### What you should do
All that is wanted is an exact copy of the line containing "今回は、その音声概要の紹介と勉強での使用例を書いていこうと思います。" and the lines after it, through the end of the records.

(Data for this exercise)

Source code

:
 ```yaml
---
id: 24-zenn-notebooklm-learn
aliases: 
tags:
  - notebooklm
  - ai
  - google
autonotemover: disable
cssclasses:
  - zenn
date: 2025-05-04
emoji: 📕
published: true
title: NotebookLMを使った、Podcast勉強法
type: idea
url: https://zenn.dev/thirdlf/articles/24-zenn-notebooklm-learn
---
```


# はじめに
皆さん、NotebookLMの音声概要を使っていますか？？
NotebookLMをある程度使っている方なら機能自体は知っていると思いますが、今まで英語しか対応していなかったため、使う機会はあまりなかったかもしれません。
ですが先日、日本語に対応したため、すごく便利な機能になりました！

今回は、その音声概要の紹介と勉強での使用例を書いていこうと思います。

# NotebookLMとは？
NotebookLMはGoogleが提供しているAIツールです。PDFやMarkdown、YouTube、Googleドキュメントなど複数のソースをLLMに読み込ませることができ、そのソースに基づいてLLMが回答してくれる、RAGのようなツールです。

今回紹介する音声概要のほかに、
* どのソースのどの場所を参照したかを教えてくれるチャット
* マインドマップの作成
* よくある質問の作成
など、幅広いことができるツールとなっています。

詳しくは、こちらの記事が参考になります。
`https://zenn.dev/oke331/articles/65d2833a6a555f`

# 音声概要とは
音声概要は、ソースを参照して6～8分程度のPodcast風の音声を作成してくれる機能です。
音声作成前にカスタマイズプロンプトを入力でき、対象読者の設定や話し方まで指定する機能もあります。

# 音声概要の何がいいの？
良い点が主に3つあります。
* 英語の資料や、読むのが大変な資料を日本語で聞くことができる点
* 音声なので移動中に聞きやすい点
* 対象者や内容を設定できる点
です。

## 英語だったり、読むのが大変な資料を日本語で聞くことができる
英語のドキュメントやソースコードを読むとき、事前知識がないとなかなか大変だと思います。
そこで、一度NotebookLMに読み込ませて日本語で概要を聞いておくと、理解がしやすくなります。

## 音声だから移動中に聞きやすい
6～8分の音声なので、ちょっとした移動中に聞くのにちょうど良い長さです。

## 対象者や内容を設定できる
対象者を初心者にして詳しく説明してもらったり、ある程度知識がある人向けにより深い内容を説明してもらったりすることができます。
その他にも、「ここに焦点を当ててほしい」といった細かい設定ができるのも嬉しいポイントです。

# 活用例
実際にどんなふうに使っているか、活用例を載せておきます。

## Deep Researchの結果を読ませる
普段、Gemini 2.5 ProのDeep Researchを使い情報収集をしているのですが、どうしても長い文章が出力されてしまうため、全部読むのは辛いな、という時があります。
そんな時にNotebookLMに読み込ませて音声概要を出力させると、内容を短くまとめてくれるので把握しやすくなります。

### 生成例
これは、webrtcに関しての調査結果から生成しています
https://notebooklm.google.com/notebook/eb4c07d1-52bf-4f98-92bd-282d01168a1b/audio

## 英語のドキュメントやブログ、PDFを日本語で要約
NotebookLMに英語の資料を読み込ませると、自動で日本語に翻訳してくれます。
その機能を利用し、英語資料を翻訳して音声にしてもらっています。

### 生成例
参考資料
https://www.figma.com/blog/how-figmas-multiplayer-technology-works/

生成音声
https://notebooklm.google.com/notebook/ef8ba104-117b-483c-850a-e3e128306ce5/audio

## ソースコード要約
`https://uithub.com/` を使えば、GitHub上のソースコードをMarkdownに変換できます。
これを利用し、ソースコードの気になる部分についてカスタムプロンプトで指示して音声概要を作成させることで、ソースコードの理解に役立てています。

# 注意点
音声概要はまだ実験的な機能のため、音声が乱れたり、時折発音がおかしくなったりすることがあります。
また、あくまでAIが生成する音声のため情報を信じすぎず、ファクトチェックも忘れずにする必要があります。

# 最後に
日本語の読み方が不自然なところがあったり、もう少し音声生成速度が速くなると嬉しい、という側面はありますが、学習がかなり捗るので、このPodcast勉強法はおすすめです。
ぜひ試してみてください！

(End Data for this exercise)

### Expected output
今回は、その音声概要の紹介と勉強での使用例を書いていこうと思います。

# NotebookLMとは？
NotebookLMはGoogleが提供しているAIツールです。PDFやMarkdown、YouTube、Googleドキュメントなど複数のソースをLLMに読み込ませることができ、そのソースに基づいてLLMが回答してくれる、RAGのようなツールです。

今回紹介する音声概要のほかに、
* どのソースのどの場所を参照したかを教えてくれるチャット
* マインドマップの作成
* よくある質問の作成
など、幅広いことができるツールとなっています。

詳しくは、こちらの記事が参考になります。
`https://zenn.dev/oke331/articles/65d2833a6a555f`

# 音声概要とは
音声概要は、ソースを参照して6～8分程度のPodcast風の音声を作成してくれる機能です。
音声作成前にカスタマイズプロンプトを入力でき、対象読者の設定や話し方まで指定する機能もあります。

# 音声概要の何がいいの？
良い点が主に3つあります。
* 英語の資料や、読むのが大変な資料を日本語で聞くことができる点
* 音声なので移動中に聞きやすい点
* 対象者や内容を設定できる点
です。

## 英語だったり、読むのが大変な資料を日本語で聞くことができる
英語のドキュメントやソースコードを読むとき、事前知識がないとなかなか大変だと思います。
そこで、一度NotebookLMに読み込ませて日本語で概要を聞いておくと、理解がしやすくなります。

## 音声だから移動中に聞きやすい
6～8分の音声なので、ちょっとした移動中に聞くのにちょうど良い長さです。

## 対象者や内容を設定できる
対象者を初心者にして詳しく説明してもらったり、ある程度知識がある人向けにより深い内容を説明してもらったりすることができます。
その他にも、「ここに焦点を当ててほしい」といった細かい設定ができるのも嬉しいポイントです。

# 活用例
実際にどんなふうに使っているか、活用例を載せておきます。

## Deep Researchの結果を読ませる
普段、Gemini 2.5 ProのDeep Researchを使い情報収集をしているのですが、どうしても長い文章が出力されてしまうため、全部読むのは辛いな、という時があります。
そんな時にNotebookLMに読み込ませて音声概要を出力させると、内容を短くまとめてくれるので把握しやすくなります。

### 生成例
これは、webrtcに関しての調査結果から生成しています
https://notebooklm.google.com/notebook/eb4c07d1-52bf-4f98-92bd-282d01168a1b/audio

## 英語のドキュメントやブログ、PDFを日本語で要約
NotebookLMに英語の資料を読み込ませると、自動で日本語に翻訳してくれます。
その機能を利用し、英語資料を翻訳して音声にしてもらっています。

### 生成例
参考資料
https://www.figma.com/blog/how-figmas-multiplayer-technology-works/

生成音声
https://notebooklm.google.com/notebook/ef8ba104-117b-483c-850a-e3e128306ce5/audio

## ソースコード要約
`https://uithub.com/` を使えば、GitHub上のソースコードをMarkdownに変換できます。
これを利用し、ソースコードの気になる部分についてカスタムプロンプトで指示して音声概要を作成させることで、ソースコードの理解に役立てています。

# 注意点
音声概要はまだ実験的な機能のため、音声が乱れたり、時折発音がおかしくなったりすることがあります。
また、あくまでAIが生成する音声のため情報を信じすぎず、ファクトチェックも忘れずにする必要があります。

# 最後に
日本語の読み方が不自然なところがあったり、もう少し音声生成速度が速くなると嬉しい、という側面はありますが、学習がかなり捗るので、このPodcast勉強法はおすすめです。
ぜひ試してみてください！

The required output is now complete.